Know Your Facts:
Hospice Diagnosis Code Reporting Improves
Published on Tue Jun 20, 2017
Some of the stats CMS cites in the 2018 proposed payment rule may surprise you.
The Centers for Medicare & Medicaid Services cited a host of statistics in announcing its proposal to pare hospices’ payment increase down to 1 percent, add quality requirements, and more (see Eli’s Hospice Insider, Vol. 10, No. 6). And it will be using these figures when it makes some calls on its ideas of requiring the physician’s medical record documentation for eligibility, imposing rebalancing or rebasing cuts, and more:
- The top five diagnoses on hospice claims in 2002 were, in order, lung cancer, congestive heart failure, debility unspecified, COPD, and Alzheimer’s Disease. In 2017, they were Alzheimer’s, heart failure unspecified, COPD, Malignant Neoplasm of Unsp Part of Unsp Bronchus or Lung, and Senile degeneration of brain NEC.
- In 2014, about half of hospice claims included only one diagnosis code. In 2016, 100 percent of hospices reported more than one code.
- The average length of stay remained “virtually the same” between fiscal year 2015 and FY 2016, 78 days compared to 79 days. LOS is “the number of hospice days during a single hospice election at the date of live discharge or death.”
- The average lifetime length of stay also remained virtually the same — 95.2 days in 2015 and 96.1 days in 2016. Lifetime LOS is “the sum of all days of hospice care across all hospice elections.”
- Median LOS in 2016 was 18 days.
- Ninety-eight percent of hospice days in 2016 were Routine Home Care days. About 56 percent of RHC days were provided in the home and 41 percent in nursing or assisted living facilities.
- About 1.4 percent of hospice days in 2016 were General Inpatient Care, 0.27 percent Continuous Home Care, and 0.31 percent Inpatient Respite Care.

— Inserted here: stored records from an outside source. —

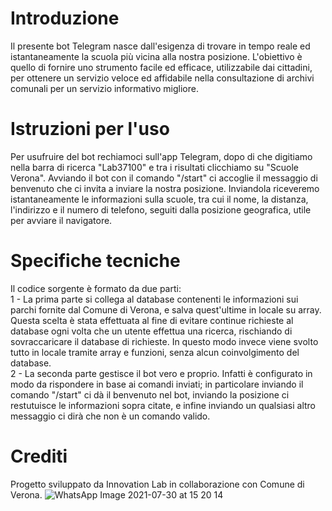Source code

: # Introduzione
Il presente bot Telegram nasce dall'esigenza di trovare in tempo reale ed istantaneamente la scuola più vicina alla nostra posizione. L'obiettivo è quello di fornire uno strumento facile ed efficace, utilizzabile dai cittadini, per ottenere un servizio veloce ed affidabile nella consultazione di archivi comunali per un servizio informativo migliore.
# Istruzioni per l'uso
Per usufruire del bot rechiamoci sull'app Telegram, dopo di che digitiamo nella barra di ricerca "Lab37100" e tra i risultati clicchiamo su "Scuole Verona".
Avviando il bot con il comando "/start" ci accoglie il messaggio di benvenuto che ci invita a inviare la nostra posizione. Inviandola riceveremo istantaneamente le informazioni sulla scuole, tra cui il nome, la distanza, l'indirizzo e il numero di telefono, seguiti dalla posizione geografica, utile per avviare il navigatore.
# Specifiche tecniche
Il codice sorgente è formato da due parti:  
1 - La prima parte si collega al database contenenti le informazioni sui parchi fornite dal Comune di Verona, e salva quest'ultime in locale su array. Questa scelta è stata
    effettuata al fine di evitare continue richieste al database ogni volta che un utente effettua una ricerca, rischiando di sovraccaricare il database di richieste. In questo
    modo invece viene svolto tutto in locale tramite array e funzioni, senza alcun coinvolgimento del database.  
2 - La seconda parte gestisce il bot vero e proprio. Infatti è configurato in modo da rispondere in base ai comandi inviati; in particolare inviando il comando "/start" ci dà il
    benvenuto nel bot, inviando la posizione ci restutuisce le informazioni sopra citate, e infine inviando un qualsiasi altro messaggio ci dirà che non è un comando valido.
# Crediti
Progetto sviluppato da Innovation Lab in collaborazione con Comune di Verona.
![WhatsApp Image 2021-07-30 at 15 20 14](https://user-images.githubusercontent.com/87977853/127863204-46d984eb-4025-479b-b6e6-4bd8f8e38c5c.jpeg)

- Patients with Alzheimer’s, Dementia, and Parkinson’s had the longest lifetime LOS at 165 days while patients with Chronic Kidney Disease had the shortest at 57 days.
- Live discharges are down from 21.9 percent in 2007 to 16.9 percent in 2016. But last year saw the first rise in rates in nine years, up from 16.4 percent in 2015.
- While live discharges are generally going down, hospices in the top 5 percent for that metric discharged nearly half of their patients alive.
- The median live discharge rate was about 17 percent.
- CMS reminds readers of the Service Intensity Add-on payments effective January 2016 and the two quality measures on skilled services in the last days of life effective last month that address its concern “that many hospice beneficiaries may not be receiving skilled visits during the last days of life.” In 2016, nearly 44 percent of the time the patient did not receive a skilled visit in the last 7 days before death. That’s down a bit from 46 percent in 2014.
- Medicare payments for non-hospice Part D drugs received by hospice beneficiaries were $331.3 million in FY 2012, $348 million in FY 2013, $294 million in FY 2014, $315.2 million in FY 2015, and $347.5 million in FY 2016.
- According to CMS’s impact analysis, hospices seeing the biggest reimbursement bump from the proposed rule would be those in the Urban Pacific region with a 1.7 percent increase, while hospices in Rural Outlying areas would see a 0.9 percent drop mostly due to wage index changes.